08-01-2016 07:11 PM
Yes, I agree. I do not want to do this either. But, I just want to convey the steps to the other spark developers on how to begin using it without having to do the alteration. If this is still a work in progress by Cloudera to fully integrate this into their CDH parcels, I would like to know this too, so I can tell them to wait for a future release.
08-08-2017 02:00 PM
How about finding HBaseTableCatalog class? We have a single CDH 5.7.1 cluster for production, and it is definitely not in the installed hbase-spark-1.2.0-cdh5.7.1.jar, nor in the spark-sql_2.10-1.6.0-cdh5.7.1.jar.
Git repo for this class suggests that the class (and the whole data source) was not introduced until branch-2. Is this why the CDH version of HBase-Spark module doesn't include it? When then would the module be brought up to date?
08-09-2017 11:42 AM
My purpose is to get the module document's timestamp-based DF query to work:
val df = sqlContext.read .options(Map(HBaseTableCatalog.tableCatalog -> writeCatalog, HBaseSparkConf.MIN_TIMESTAMP -> "0", HBaseSparkConf.MAX_TIMESTAMP -> oldMs.toString)) .format("org.apache.hadoop.hbase.spark") .load()
Looks like I can substitute the constant def HBaseTableCatalog.tableCatalog with its string value "catalog" without needing the class.

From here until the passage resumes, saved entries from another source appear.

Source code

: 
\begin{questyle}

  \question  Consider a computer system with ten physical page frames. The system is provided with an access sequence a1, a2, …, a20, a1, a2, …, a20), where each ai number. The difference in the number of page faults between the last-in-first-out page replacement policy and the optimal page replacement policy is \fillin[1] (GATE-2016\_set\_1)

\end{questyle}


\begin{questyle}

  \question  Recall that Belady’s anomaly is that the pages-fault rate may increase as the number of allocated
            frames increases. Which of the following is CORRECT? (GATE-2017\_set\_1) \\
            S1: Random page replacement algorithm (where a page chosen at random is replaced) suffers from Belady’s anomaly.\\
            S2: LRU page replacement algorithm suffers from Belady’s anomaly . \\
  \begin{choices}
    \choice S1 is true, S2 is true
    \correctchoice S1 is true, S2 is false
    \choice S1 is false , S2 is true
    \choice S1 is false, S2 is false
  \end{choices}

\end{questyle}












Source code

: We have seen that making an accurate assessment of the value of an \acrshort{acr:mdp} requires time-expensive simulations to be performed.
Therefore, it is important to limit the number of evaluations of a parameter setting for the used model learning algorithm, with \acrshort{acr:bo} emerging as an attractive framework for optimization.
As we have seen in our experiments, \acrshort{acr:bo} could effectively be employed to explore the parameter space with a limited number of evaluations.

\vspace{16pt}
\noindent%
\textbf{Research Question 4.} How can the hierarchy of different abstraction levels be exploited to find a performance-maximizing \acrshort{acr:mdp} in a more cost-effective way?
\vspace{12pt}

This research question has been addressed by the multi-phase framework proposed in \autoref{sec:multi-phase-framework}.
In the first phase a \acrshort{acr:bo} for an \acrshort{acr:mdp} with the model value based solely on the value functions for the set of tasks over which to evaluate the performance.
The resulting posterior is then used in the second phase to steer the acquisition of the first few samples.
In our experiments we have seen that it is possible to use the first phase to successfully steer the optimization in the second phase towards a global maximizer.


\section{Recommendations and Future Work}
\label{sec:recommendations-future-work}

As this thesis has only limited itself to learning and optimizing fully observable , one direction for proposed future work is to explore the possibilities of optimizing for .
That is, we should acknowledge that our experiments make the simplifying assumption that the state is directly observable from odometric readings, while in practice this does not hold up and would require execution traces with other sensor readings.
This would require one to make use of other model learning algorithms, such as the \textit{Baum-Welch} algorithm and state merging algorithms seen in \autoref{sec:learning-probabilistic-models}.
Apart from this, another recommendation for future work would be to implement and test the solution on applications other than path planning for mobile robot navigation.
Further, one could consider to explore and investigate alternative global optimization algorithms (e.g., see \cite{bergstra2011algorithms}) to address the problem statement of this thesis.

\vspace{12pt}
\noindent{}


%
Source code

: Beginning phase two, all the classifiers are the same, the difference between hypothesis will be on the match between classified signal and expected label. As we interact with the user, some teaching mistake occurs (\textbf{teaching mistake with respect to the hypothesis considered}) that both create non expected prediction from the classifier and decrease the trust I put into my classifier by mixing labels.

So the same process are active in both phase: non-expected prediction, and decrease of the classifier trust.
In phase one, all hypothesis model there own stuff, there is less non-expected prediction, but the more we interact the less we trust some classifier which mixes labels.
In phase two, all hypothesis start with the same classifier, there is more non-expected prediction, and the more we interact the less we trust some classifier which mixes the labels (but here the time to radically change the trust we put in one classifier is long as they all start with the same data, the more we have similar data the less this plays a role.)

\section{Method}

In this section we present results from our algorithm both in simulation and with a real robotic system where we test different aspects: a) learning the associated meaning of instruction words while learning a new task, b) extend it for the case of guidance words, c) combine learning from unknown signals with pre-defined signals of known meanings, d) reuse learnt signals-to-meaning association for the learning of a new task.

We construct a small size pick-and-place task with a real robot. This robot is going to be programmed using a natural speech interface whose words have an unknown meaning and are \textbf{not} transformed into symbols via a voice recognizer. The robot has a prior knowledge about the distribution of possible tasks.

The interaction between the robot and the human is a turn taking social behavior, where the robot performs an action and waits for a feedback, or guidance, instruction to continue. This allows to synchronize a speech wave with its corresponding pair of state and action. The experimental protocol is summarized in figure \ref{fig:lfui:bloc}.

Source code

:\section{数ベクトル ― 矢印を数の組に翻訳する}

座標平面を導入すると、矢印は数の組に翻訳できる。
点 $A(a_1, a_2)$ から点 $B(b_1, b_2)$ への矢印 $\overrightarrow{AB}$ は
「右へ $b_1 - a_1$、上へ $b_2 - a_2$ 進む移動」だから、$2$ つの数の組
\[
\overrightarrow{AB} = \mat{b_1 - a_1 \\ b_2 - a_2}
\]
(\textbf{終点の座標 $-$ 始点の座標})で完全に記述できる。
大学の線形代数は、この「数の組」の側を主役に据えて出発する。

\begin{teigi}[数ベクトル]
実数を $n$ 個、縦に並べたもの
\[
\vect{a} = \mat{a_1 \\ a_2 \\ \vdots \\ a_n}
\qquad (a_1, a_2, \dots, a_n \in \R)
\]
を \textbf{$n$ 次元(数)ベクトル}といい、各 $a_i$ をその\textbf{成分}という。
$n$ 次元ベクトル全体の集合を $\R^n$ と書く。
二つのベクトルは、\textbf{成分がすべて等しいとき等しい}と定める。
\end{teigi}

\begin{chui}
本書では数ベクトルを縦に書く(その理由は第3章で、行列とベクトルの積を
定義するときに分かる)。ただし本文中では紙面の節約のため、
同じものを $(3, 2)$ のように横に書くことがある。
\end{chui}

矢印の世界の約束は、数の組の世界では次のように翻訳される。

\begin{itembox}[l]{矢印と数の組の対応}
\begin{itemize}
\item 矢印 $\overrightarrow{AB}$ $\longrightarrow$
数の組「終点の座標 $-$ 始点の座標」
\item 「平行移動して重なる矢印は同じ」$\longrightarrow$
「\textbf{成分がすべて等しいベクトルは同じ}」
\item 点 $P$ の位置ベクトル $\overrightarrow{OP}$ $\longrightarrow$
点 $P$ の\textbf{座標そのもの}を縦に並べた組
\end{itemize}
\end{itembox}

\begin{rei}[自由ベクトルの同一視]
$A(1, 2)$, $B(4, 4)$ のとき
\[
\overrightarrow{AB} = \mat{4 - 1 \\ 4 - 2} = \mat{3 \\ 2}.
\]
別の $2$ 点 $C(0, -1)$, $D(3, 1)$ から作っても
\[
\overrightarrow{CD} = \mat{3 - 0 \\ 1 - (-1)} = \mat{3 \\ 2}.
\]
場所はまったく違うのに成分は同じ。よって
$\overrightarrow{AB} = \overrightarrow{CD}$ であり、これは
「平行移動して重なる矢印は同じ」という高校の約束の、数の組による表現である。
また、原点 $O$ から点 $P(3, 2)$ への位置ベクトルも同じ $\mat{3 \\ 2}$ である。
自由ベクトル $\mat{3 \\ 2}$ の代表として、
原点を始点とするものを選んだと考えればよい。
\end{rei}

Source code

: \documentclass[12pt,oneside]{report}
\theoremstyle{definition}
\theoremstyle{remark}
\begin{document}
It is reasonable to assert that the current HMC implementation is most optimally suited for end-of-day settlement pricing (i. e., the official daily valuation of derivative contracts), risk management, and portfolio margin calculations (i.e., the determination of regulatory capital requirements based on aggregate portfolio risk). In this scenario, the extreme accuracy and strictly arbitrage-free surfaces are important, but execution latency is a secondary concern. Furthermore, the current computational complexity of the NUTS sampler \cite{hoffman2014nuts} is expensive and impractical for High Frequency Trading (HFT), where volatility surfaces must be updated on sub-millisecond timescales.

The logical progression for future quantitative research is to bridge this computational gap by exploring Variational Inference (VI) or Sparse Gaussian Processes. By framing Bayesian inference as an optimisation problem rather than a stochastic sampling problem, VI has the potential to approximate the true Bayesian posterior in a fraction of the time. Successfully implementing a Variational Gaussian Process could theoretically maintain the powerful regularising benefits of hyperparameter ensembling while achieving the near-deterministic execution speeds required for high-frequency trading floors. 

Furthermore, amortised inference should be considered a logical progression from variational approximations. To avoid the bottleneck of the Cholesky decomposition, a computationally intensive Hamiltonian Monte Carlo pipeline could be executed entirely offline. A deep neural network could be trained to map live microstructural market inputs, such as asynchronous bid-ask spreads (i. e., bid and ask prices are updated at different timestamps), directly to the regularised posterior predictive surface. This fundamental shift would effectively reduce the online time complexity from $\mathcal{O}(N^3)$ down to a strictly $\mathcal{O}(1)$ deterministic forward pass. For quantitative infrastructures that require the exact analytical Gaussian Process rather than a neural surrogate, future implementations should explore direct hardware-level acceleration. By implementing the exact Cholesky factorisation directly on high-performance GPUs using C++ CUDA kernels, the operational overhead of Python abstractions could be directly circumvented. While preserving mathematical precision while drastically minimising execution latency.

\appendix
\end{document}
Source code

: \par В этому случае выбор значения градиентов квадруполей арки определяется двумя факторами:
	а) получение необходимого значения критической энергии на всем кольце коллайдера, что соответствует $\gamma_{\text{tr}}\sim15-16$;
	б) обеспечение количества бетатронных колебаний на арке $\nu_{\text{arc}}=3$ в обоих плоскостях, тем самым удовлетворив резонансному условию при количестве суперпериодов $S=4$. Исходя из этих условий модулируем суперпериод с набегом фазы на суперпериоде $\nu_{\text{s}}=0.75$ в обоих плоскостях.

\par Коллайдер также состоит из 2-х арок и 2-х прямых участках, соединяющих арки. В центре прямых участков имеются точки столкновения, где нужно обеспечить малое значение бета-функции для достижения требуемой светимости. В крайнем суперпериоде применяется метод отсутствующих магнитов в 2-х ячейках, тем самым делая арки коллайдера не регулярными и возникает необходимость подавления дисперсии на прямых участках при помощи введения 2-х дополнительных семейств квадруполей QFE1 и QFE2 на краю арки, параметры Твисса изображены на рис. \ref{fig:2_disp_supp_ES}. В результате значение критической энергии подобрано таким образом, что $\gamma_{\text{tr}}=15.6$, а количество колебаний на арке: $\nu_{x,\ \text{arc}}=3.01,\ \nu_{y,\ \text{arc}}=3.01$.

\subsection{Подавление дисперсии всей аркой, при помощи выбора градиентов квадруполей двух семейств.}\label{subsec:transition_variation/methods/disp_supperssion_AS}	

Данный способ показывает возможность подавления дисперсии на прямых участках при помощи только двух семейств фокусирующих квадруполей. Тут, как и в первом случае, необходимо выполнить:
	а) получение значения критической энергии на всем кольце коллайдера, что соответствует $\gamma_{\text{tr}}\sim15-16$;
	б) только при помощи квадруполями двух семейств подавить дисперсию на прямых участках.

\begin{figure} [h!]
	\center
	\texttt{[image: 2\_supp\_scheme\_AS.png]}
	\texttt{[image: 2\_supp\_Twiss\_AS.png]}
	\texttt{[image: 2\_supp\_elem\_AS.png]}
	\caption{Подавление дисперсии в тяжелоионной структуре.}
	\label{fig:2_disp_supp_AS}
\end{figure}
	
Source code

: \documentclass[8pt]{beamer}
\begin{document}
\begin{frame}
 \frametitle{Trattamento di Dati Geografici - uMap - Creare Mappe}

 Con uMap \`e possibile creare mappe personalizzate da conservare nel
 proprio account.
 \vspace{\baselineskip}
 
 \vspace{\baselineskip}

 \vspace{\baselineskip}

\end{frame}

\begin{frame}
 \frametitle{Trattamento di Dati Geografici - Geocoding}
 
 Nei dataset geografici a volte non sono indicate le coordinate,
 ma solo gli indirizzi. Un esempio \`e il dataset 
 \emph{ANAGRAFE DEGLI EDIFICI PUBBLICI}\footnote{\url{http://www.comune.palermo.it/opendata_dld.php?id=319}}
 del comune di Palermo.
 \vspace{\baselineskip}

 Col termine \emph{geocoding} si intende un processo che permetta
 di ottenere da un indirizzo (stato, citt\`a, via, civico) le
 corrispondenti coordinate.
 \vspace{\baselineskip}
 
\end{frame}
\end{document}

However, Cloudera's version of HBaseSparkConf is also divergent - it doesn't have the official version's constants MIN_TIMESTAMP / MAX_TIMESTAMP, or their current incarnations TIMERANGE_START / TIMERANGE_END.
Further substituting them with literals compiled but failed at run time:
val getRdd = sqlContext.read .options(Map("catalog" -> cat, "hbase.spark.query.timerange.start" -> startMs.toString, "hbase.spark.query.timerange.end" -> currMs.toString)) .format("org.apache.hadoop.hbase.spark") .load()
Exception in thread "main" java.util.NoSuchElementException: None.get at scala.None$.get(Option.scala:313) at scala.None$.get(Option.scala:311) at org.apache.hadoop.hbase.spark.DefaultSource.createRelation(DefaultSource.scala:78) at org.apache.spark.sql.execution.datasources.ResolvedDataSource$.apply(ResolvedDataSource.scala:158) at org.apache.spark.sql.DataFrameReader.load(DataFrameReader.scala:119)